**WORK INSTRUCTIONS:** Reproduce exactly, and only, the lines below from the one containing "The natural logarithm" through the one containing "Definition at line 389".

(Data entries)

===

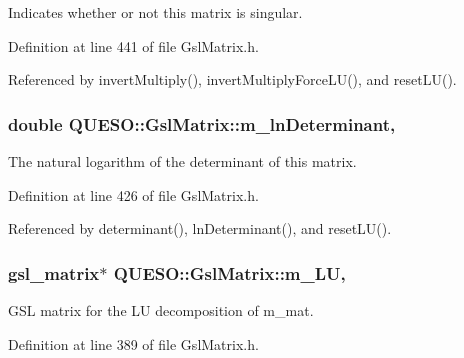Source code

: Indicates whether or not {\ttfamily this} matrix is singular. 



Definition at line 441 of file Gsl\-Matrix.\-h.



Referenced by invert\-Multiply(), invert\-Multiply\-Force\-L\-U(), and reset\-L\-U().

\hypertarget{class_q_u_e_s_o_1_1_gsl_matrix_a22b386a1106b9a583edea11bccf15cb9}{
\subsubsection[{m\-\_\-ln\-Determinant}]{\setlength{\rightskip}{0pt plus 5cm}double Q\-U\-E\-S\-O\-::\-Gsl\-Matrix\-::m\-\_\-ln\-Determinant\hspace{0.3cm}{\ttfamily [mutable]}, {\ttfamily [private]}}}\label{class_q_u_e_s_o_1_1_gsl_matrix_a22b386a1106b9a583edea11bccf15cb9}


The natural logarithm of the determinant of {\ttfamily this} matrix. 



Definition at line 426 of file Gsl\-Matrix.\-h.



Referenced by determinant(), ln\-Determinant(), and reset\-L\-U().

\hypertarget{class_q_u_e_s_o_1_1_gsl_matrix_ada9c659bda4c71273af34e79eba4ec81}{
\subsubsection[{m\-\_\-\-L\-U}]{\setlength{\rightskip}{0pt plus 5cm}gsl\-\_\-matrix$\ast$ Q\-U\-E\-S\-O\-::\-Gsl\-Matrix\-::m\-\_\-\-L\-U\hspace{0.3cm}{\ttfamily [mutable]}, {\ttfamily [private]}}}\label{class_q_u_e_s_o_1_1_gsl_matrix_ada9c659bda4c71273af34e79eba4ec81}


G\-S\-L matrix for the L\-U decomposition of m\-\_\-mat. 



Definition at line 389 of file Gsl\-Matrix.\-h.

===

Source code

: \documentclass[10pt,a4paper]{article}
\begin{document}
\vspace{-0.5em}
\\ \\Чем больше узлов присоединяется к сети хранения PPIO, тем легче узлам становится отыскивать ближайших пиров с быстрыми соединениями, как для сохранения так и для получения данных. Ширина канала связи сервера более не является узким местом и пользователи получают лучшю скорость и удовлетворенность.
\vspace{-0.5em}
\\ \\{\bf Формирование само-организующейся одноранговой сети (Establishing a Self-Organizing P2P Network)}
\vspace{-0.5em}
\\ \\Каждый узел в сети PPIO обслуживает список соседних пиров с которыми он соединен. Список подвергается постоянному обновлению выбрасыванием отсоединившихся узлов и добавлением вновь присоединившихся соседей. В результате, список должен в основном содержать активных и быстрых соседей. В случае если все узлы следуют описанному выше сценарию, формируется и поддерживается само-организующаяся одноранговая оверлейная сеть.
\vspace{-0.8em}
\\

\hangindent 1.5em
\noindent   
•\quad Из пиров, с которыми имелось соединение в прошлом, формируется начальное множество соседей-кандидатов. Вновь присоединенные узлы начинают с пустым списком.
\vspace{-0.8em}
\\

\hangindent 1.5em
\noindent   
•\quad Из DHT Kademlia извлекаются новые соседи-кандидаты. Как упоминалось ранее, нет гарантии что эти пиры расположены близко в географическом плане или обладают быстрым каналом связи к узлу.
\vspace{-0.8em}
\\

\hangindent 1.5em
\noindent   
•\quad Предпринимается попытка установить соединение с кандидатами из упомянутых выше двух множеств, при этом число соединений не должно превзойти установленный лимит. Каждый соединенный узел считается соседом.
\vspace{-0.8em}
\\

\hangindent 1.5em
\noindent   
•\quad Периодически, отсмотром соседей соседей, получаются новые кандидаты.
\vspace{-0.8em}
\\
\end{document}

===

**EXERCISE SOLUTION:**
The natural logarithm of the determinant of {\ttfamily this} matrix. 



Definition at line 426 of file Gsl\-Matrix.\-h.



Referenced by determinant(), ln\-Determinant(), and reset\-L\-U().

\hypertarget{class_q_u_e_s_o_1_1_gsl_matrix_ada9c659bda4c71273af34e79eba4ec81}{
\subsubsection[{m\-\_\-\-L\-U}]{\setlength{\rightskip}{0pt plus 5cm}gsl\-\_\-matrix$\ast$ Q\-U\-E\-S\-O\-::\-Gsl\-Matrix\-::m\-\_\-\-L\-U\hspace{0.3cm}{\ttfamily [mutable]}, {\ttfamily [private]}}}\label{class_q_u_e_s_o_1_1_gsl_matrix_ada9c659bda4c71273af34e79eba4ec81}


G\-S\-L matrix for the L\-U decomposition of m\-\_\-mat. 



Definition at line 389 of file Gsl\-Matrix.\-h.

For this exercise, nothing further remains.